ドメイン解放大作戦

あるサイトのドメインが、ドメイン業者にロックされた。ブロックリストのサイトに登録されているという理由で。事前に警告は来ていたがGW中のことであり見過ごしてしまったという。解除の手伝いをしたので、その顛末をご紹介したい。

ブロックリストは、世界中の100社近いセキュリティ業者による安全性の判定を集めたもので、ドメイン名やURLを入力すると、それぞれの業者による「phishing」や「clean」などの評価が一覧表示される。今回の場合は10社ほどの警告が表示されていた。そこでさっそくサーバーのサポートと連絡して不審箇所を取り除いた後ドメイン業者に連絡したが、まだブロックリストに載っていると繰り返すばかりで、解決のヒントももらえない。なので自力で解決法を探すしかなかったが、それからが苦労だった。

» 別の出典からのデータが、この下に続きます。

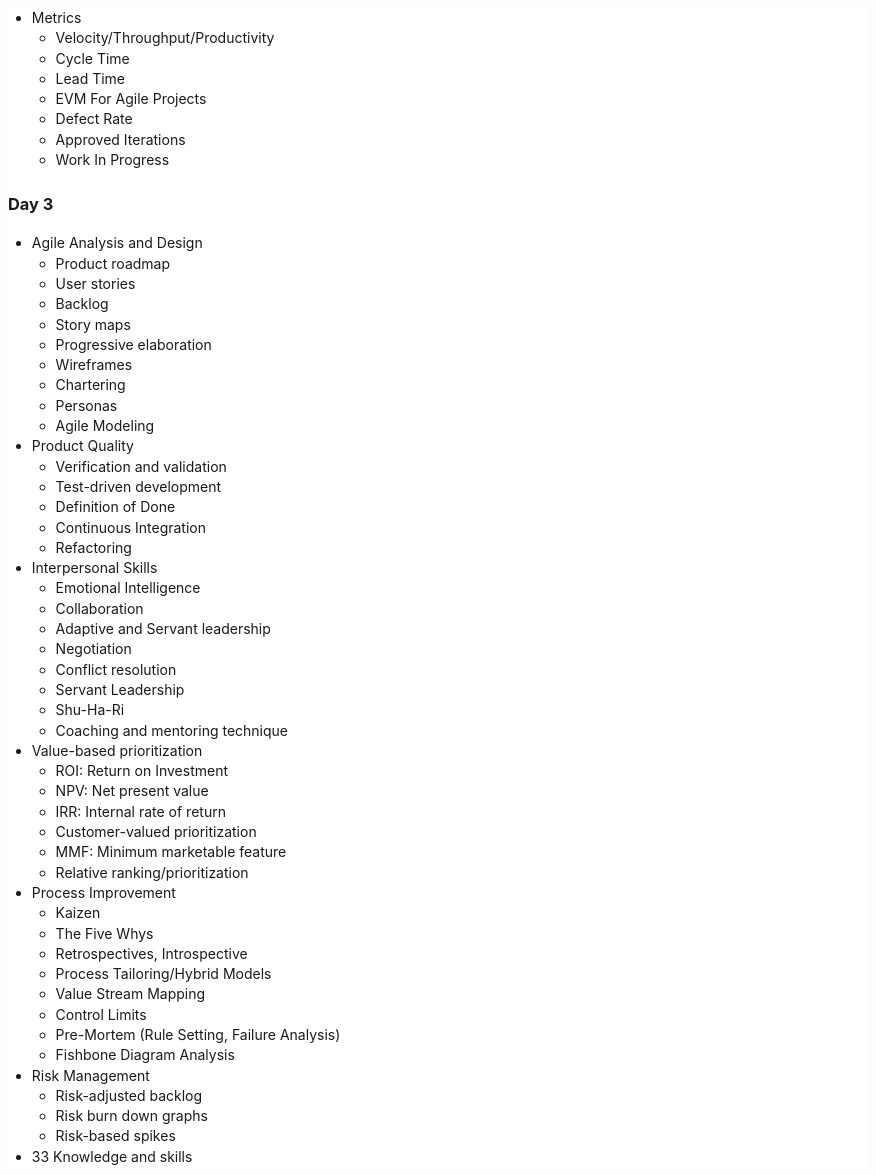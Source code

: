 *   Metrics
    *   Velocity/Throughput/Productivity
    *   Cycle Time
    *   Lead Time
    *   EVM For Agile Projects
    *   Defect Rate
    *   Approved Iterations
    *   Work In Progress

### Day 3

*   Agile Analysis and Design
    *   Product roadmap
    *   User stories
    *   Backlog
    *   Story maps
    *   Progressive elaboration
    *   Wireframes
    *   Chartering
    *   Personas
    *   Agile Modeling
*   Product Quality
    *   Verification and validation
    *   Test-driven development
    *   Definition of Done
    *   Continuous Integration
    *   Refactoring
*   Interpersonal Skills
    *   Emotional Intelligence
    *   Collaboration
    *   Adaptive and Servant leadership
    *   Negotiation
    *   Conflict resolution
    *   Servant Leadership
    *   Shu-Ha-Ri
    *   Coaching and mentoring technique
*   Value-based prioritization
    *   ROI: Return on Investment
    *   NPV: Net present value
    *   IRR: Internal rate of return
    *   Customer-valued prioritization
    *   MMF: Minimum marketable feature
    *   Relative ranking/prioritization
*   Process Improvement
    *   Kaizen
    *   The Five Whys
    *   Retrospectives, Introspective
    *   Process Tailoring/Hybrid Models
    *   Value Stream Mapping
    *   Control Limits
    *   Pre-Mortem (Rule Setting, Failure Analysis)
    *   Fishbone Diagram Analysis
*   Risk Management
    *   Risk-adjusted backlog
    *   Risk burn down graphs
    *   Risk-based spikes
*   33 Knowledge and skills
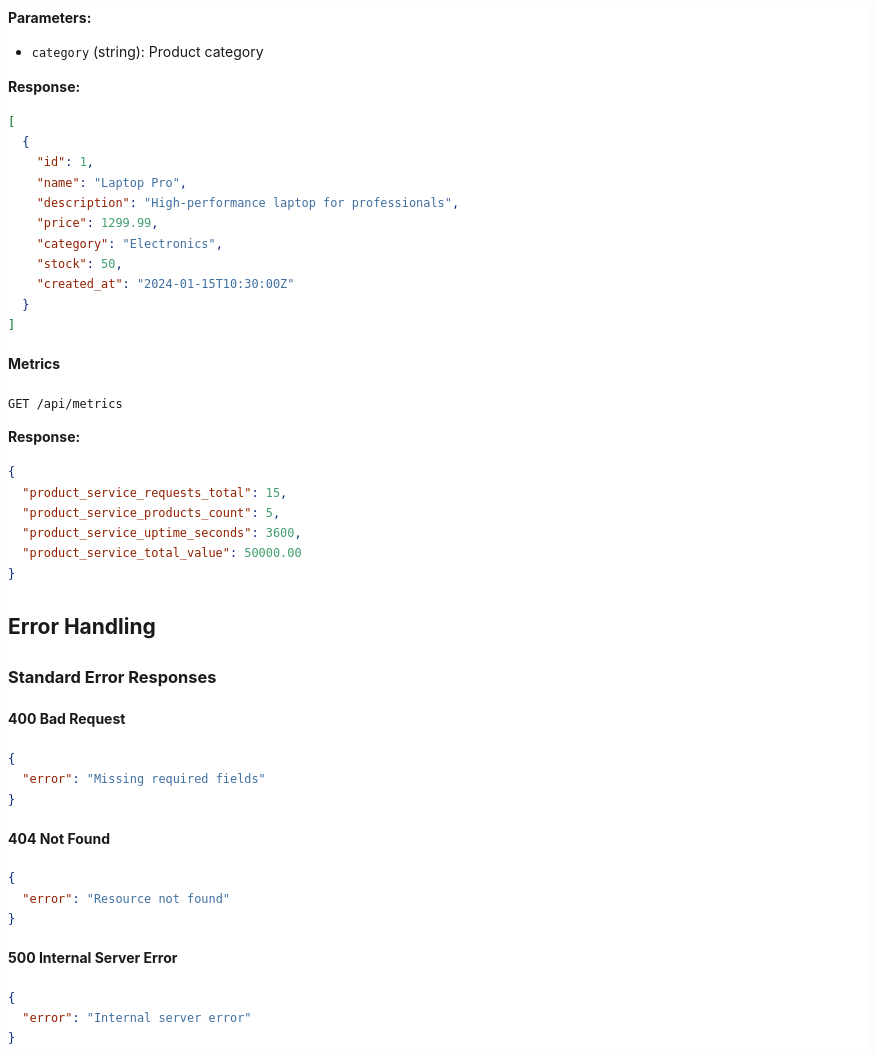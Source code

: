 **Parameters:**
- `category` (string): Product category

**Response:**
```json
[
  {
    "id": 1,
    "name": "Laptop Pro",
    "description": "High-performance laptop for professionals",
    "price": 1299.99,
    "category": "Electronics",
    "stock": 50,
    "created_at": "2024-01-15T10:30:00Z"
  }
]
```

#### Metrics
```http
GET /api/metrics
```

**Response:**
```json
{
  "product_service_requests_total": 15,
  "product_service_products_count": 5,
  "product_service_uptime_seconds": 3600,
  "product_service_total_value": 50000.00
}
```

## Error Handling

### Standard Error Responses

#### 400 Bad Request
```json
{
  "error": "Missing required fields"
}
```

#### 404 Not Found
```json
{
  "error": "Resource not found"
}
```

#### 500 Internal Server Error
```json
{
  "error": "Internal server error"
}
```
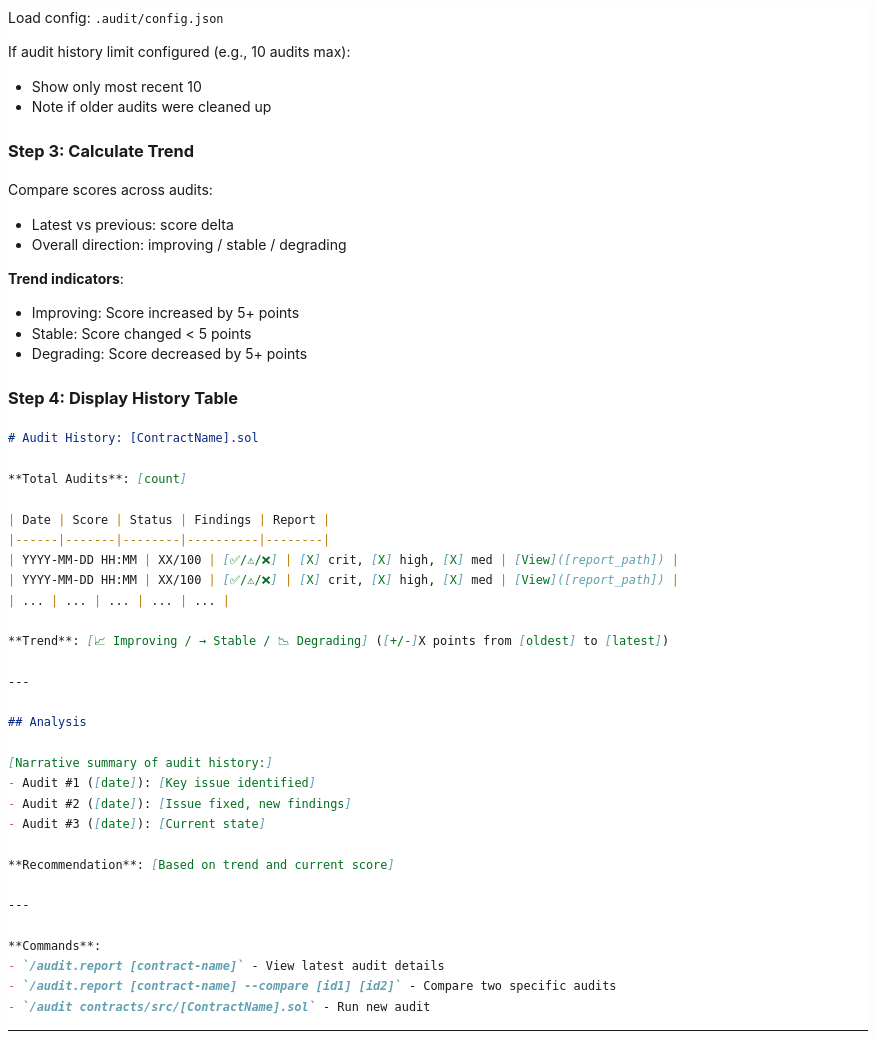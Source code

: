 Load config: `.audit/config.json`

If audit history limit configured (e.g., 10 audits max):
- Show only most recent 10
- Note if older audits were cleaned up

### Step 3: Calculate Trend

Compare scores across audits:
- Latest vs previous: score delta
- Overall direction: improving / stable / degrading

**Trend indicators**:
- Improving: Score increased by 5+ points
- Stable: Score changed < 5 points
- Degrading: Score decreased by 5+ points

### Step 4: Display History Table

```markdown
# Audit History: [ContractName].sol

**Total Audits**: [count]

| Date | Score | Status | Findings | Report |
|------|-------|--------|----------|--------|
| YYYY-MM-DD HH:MM | XX/100 | [✅/⚠️/❌] | [X] crit, [X] high, [X] med | [View]([report_path]) |
| YYYY-MM-DD HH:MM | XX/100 | [✅/⚠️/❌] | [X] crit, [X] high, [X] med | [View]([report_path]) |
| ... | ... | ... | ... | ... |

**Trend**: [📈 Improving / → Stable / 📉 Degrading] ([+/-]X points from [oldest] to [latest])

---

## Analysis

[Narrative summary of audit history:]
- Audit #1 ([date]): [Key issue identified]
- Audit #2 ([date]): [Issue fixed, new findings]
- Audit #3 ([date]): [Current state]

**Recommendation**: [Based on trend and current score]

---

**Commands**:
- `/audit.report [contract-name]` - View latest audit details
- `/audit.report [contract-name] --compare [id1] [id2]` - Compare two specific audits
- `/audit contracts/src/[ContractName].sol` - Run new audit
```

---
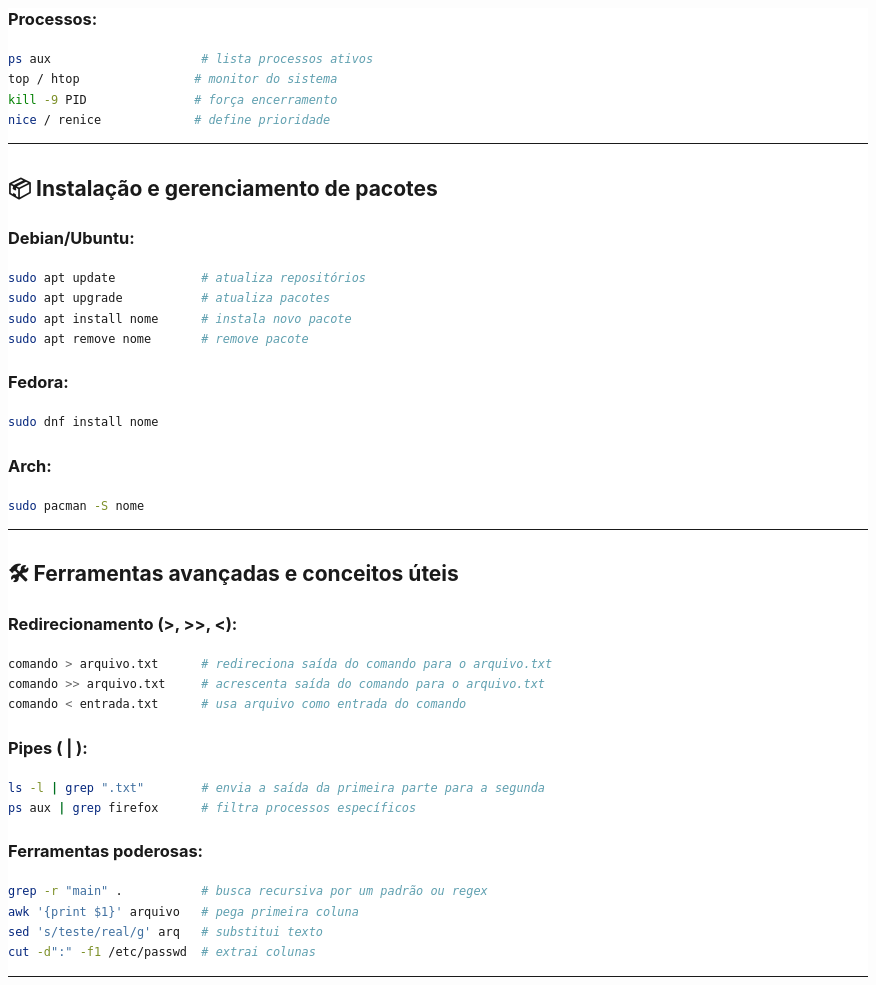 ### Processos:
```bash
ps aux                     # lista processos ativos
top / htop                # monitor do sistema
kill -9 PID               # força encerramento
nice / renice             # define prioridade
```

---

## 📦 Instalação e gerenciamento de pacotes

### Debian/Ubuntu:
```bash
sudo apt update            # atualiza repositórios
sudo apt upgrade           # atualiza pacotes
sudo apt install nome      # instala novo pacote
sudo apt remove nome       # remove pacote
```

### Fedora:
```bash
sudo dnf install nome
```

### Arch:
```bash
sudo pacman -S nome
```

---

## 🛠️ Ferramentas avançadas e conceitos úteis

### Redirecionamento (\>, \>\>, \<):
```bash
comando > arquivo.txt      # redireciona saída do comando para o arquivo.txt
comando >> arquivo.txt     # acrescenta saída do comando para o arquivo.txt
comando < entrada.txt      # usa arquivo como entrada do comando
```

### Pipes ( | ):
```bash
ls -l | grep ".txt"        # envia a saída da primeira parte para a segunda
ps aux | grep firefox      # filtra processos específicos
```

### Ferramentas poderosas:
```bash
grep -r "main" .           # busca recursiva por um padrão ou regex
awk '{print $1}' arquivo   # pega primeira coluna
sed 's/teste/real/g' arq   # substitui texto
cut -d":" -f1 /etc/passwd  # extrai colunas
```

---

解決法はリストに載っている業者に1社ずつ連絡して、サイトが浄化されてることや誤った「陽性」の判定を再チェックして貰うこと。だが、これはIT関連業界に共通する傾向だが、サイトに問い合わせ用のメールアドレスやフォームをわかりやすく明示していないところが多い。まずはQ&Aを読み、続いてAIの応答を読んで始めてサポート宛の送信フォームのアドレスが判明する。人材不足とネット関連トラブルの増加、そして未経験なユーザーの増加などでサポートは危機的な状況なのかも知れない。思いつきだけの低レベルな問い合わせは、途中でくじけて断念して欲しいといわんばかりだ。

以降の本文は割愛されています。